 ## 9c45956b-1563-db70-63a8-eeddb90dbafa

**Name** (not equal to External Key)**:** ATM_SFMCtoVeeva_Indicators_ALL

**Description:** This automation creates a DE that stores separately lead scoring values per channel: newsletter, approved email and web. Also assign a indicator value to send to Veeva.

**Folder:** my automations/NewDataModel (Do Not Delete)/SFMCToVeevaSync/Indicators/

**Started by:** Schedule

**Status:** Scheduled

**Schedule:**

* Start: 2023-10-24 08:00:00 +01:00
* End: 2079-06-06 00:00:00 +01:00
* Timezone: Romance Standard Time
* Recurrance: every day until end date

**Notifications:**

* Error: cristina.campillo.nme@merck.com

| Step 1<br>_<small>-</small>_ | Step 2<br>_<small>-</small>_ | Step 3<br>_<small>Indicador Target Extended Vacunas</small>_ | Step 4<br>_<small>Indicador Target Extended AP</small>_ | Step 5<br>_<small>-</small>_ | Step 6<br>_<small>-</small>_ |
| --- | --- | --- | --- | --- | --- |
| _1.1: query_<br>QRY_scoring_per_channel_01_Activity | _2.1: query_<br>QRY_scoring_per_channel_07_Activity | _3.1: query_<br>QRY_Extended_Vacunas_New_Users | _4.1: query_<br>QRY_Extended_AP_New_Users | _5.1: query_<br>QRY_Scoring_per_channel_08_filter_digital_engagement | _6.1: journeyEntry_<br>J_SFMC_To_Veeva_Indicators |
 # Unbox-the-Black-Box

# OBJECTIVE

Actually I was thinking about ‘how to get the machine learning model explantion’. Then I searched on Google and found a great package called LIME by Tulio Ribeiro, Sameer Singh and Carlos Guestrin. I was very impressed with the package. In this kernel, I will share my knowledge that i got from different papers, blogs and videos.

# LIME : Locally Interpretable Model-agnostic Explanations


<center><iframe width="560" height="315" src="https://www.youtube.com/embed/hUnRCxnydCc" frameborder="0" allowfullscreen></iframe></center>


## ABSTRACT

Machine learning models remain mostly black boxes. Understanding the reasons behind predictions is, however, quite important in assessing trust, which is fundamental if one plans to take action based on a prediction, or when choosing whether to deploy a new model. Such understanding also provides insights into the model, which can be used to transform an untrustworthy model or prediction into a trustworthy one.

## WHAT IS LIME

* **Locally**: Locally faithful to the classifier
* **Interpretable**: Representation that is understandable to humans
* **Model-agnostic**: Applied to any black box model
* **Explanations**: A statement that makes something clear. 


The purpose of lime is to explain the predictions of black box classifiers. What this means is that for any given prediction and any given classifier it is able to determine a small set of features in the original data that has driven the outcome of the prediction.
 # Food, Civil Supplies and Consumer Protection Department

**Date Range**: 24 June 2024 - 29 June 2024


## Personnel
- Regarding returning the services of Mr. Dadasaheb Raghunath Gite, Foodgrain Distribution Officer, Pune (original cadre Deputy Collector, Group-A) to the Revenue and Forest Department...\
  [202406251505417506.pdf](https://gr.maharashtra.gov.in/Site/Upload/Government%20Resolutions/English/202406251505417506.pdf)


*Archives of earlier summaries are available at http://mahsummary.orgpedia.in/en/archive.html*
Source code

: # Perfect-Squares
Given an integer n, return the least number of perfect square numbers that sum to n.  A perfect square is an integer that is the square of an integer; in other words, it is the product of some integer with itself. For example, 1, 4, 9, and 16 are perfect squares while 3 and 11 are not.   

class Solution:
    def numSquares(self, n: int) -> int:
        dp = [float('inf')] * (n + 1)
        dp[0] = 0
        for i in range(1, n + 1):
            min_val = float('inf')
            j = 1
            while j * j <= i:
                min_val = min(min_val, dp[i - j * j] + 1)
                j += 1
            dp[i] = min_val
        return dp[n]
■ ■ ■
What this task involves
Across all the records, find the lines containing the word "Explanations" and reproduce each one.

Result
# LIME : Locally Interpretable Model-agnostic Explanations
* **Explanations**: A statement that makes something clear. 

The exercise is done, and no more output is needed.